* TASK GOAL: All of the entries are to be written out again verbatim.

** Opening GIVEN INFORMATION block **

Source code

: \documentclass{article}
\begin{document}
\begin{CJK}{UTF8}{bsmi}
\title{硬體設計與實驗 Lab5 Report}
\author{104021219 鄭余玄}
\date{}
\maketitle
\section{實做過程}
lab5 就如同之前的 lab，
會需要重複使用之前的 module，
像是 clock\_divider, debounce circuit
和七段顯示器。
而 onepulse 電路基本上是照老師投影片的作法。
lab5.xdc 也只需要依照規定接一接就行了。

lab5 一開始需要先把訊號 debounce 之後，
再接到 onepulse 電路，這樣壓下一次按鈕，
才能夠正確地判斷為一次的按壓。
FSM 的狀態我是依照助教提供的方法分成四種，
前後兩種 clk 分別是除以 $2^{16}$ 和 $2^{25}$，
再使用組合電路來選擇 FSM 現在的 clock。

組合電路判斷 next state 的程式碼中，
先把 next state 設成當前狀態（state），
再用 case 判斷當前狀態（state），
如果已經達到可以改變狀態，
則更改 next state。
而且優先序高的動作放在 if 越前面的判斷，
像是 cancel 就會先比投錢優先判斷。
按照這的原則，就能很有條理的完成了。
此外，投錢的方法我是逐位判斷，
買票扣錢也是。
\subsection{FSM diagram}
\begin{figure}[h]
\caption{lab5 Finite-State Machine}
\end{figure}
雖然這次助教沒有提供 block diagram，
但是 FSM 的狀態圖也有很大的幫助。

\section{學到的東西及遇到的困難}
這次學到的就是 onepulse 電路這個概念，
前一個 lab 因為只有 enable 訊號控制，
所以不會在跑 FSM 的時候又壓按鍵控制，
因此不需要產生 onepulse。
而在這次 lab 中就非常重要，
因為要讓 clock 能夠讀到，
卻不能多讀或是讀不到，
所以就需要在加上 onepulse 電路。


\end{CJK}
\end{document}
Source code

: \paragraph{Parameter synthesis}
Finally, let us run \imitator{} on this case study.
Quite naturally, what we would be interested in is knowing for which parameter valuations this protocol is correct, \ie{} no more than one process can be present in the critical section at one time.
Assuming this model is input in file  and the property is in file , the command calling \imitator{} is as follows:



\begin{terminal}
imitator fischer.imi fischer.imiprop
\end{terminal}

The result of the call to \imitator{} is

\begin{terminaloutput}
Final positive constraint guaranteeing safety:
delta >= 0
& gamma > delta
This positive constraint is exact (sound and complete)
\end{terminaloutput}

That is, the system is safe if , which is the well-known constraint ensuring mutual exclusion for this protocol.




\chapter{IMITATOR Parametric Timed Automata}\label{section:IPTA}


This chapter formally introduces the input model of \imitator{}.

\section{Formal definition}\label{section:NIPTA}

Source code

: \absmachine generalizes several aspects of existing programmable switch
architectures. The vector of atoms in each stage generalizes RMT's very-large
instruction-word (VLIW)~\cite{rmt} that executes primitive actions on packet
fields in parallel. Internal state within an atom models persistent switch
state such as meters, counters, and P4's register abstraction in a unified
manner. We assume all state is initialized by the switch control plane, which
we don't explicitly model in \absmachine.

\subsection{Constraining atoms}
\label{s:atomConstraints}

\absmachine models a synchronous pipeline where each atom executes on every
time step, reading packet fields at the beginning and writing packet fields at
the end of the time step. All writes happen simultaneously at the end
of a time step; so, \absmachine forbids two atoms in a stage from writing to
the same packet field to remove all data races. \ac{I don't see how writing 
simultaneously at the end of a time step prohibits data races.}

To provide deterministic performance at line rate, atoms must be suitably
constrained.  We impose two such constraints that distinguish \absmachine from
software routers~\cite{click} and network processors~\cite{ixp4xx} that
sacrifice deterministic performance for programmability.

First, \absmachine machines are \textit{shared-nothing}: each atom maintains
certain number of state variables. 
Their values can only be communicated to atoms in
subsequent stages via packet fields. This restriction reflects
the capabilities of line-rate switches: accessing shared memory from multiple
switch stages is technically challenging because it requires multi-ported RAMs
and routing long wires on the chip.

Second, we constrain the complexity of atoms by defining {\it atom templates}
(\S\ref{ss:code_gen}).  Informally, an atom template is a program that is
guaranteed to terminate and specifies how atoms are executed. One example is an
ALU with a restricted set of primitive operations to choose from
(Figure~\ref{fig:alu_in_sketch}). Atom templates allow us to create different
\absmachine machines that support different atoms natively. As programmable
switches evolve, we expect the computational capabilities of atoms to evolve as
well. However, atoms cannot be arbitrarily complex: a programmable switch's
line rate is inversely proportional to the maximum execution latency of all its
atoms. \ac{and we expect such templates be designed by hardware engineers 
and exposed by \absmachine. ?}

** Closing GIVEN INFORMATION block **

* ANSWER BELOW:
Source code

: \documentclass{article}
\begin{document}
\begin{CJK}{UTF8}{bsmi}
\title{硬體設計與實驗 Lab5 Report}
\author{104021219 鄭余玄}
\date{}
\maketitle
\section{實做過程}
lab5 就如同之前的 lab，
會需要重複使用之前的 module，
像是 clock\_divider, debounce circuit
和七段顯示器。
而 onepulse 電路基本上是照老師投影片的作法。
lab5.xdc 也只需要依照規定接一接就行了。

lab5 一開始需要先把訊號 debounce 之後，
再接到 onepulse 電路，這樣壓下一次按鈕，
才能夠正確地判斷為一次的按壓。
FSM 的狀態我是依照助教提供的方法分成四種，
前後兩種 clk 分別是除以 $2^{16}$ 和 $2^{25}$，
再使用組合電路來選擇 FSM 現在的 clock。

組合電路判斷 next state 的程式碼中，
先把 next state 設成當前狀態（state），
再用 case 判斷當前狀態（state），
如果已經達到可以改變狀態，
則更改 next state。
而且優先序高的動作放在 if 越前面的判斷，
像是 cancel 就會先比投錢優先判斷。
按照這的原則，就能很有條理的完成了。
此外，投錢的方法我是逐位判斷，
買票扣錢也是。
\subsection{FSM diagram}
\begin{figure}[h]
\caption{lab5 Finite-State Machine}
\end{figure}
雖然這次助教沒有提供 block diagram，
但是 FSM 的狀態圖也有很大的幫助。

\section{學到的東西及遇到的困難}
這次學到的就是 onepulse 電路這個概念，
前一個 lab 因為只有 enable 訊號控制，
所以不會在跑 FSM 的時候又壓按鍵控制，
因此不需要產生 onepulse。
而在這次 lab 中就非常重要，
因為要讓 clock 能夠讀到，
卻不能多讀或是讀不到，
所以就需要在加上 onepulse 電路。


\end{CJK}
\end{document}
Source code

: \paragraph{Parameter synthesis}
Finally, let us run \imitator{} on this case study.
Quite naturally, what we would be interested in is knowing for which parameter valuations this protocol is correct, \ie{} no more than one process can be present in the critical section at one time.
Assuming this model is input in file  and the property is in file , the command calling \imitator{} is as follows:



\begin{terminal}
imitator fischer.imi fischer.imiprop
\end{terminal}

The result of the call to \imitator{} is

\begin{terminaloutput}
Final positive constraint guaranteeing safety:
delta >= 0
& gamma > delta
This positive constraint is exact (sound and complete)
\end{terminaloutput}

That is, the system is safe if , which is the well-known constraint ensuring mutual exclusion for this protocol.




\chapter{IMITATOR Parametric Timed Automata}\label{section:IPTA}


This chapter formally introduces the input model of \imitator{}.

\section{Formal definition}\label{section:NIPTA}

Source code

: \absmachine generalizes several aspects of existing programmable switch
architectures. The vector of atoms in each stage generalizes RMT's very-large
instruction-word (VLIW)~\cite{rmt} that executes primitive actions on packet
fields in parallel. Internal state within an atom models persistent switch
state such as meters, counters, and P4's register abstraction in a unified
manner. We assume all state is initialized by the switch control plane, which
we don't explicitly model in \absmachine.

\subsection{Constraining atoms}
\label{s:atomConstraints}

\absmachine models a synchronous pipeline where each atom executes on every
time step, reading packet fields at the beginning and writing packet fields at
the end of the time step. All writes happen simultaneously at the end
of a time step; so, \absmachine forbids two atoms in a stage from writing to
the same packet field to remove all data races. \ac{I don't see how writing 
simultaneously at the end of a time step prohibits data races.}

To provide deterministic performance at line rate, atoms must be suitably
constrained.  We impose two such constraints that distinguish \absmachine from
software routers~\cite{click} and network processors~\cite{ixp4xx} that
sacrifice deterministic performance for programmability.

First, \absmachine machines are \textit{shared-nothing}: each atom maintains
certain number of state variables. 
Their values can only be communicated to atoms in
subsequent stages via packet fields. This restriction reflects
the capabilities of line-rate switches: accessing shared memory from multiple
switch stages is technically challenging because it requires multi-ported RAMs
and routing long wires on the chip.

Second, we constrain the complexity of atoms by defining {\it atom templates}
(\S\ref{ss:code_gen}).  Informally, an atom template is a program that is
guaranteed to terminate and specifies how atoms are executed. One example is an
ALU with a restricted set of primitive operations to choose from
(Figure~\ref{fig:alu_in_sketch}). Atom templates allow us to create different
\absmachine machines that support different atoms natively. As programmable
switches evolve, we expect the computational capabilities of atoms to evolve as
well. However, atoms cannot be arbitrarily complex: a programmable switch's
line rate is inversely proportional to the maximum execution latency of all its
atoms. \ac{and we expect such templates be designed by hardware engineers 
and exposed by \absmachine. ?}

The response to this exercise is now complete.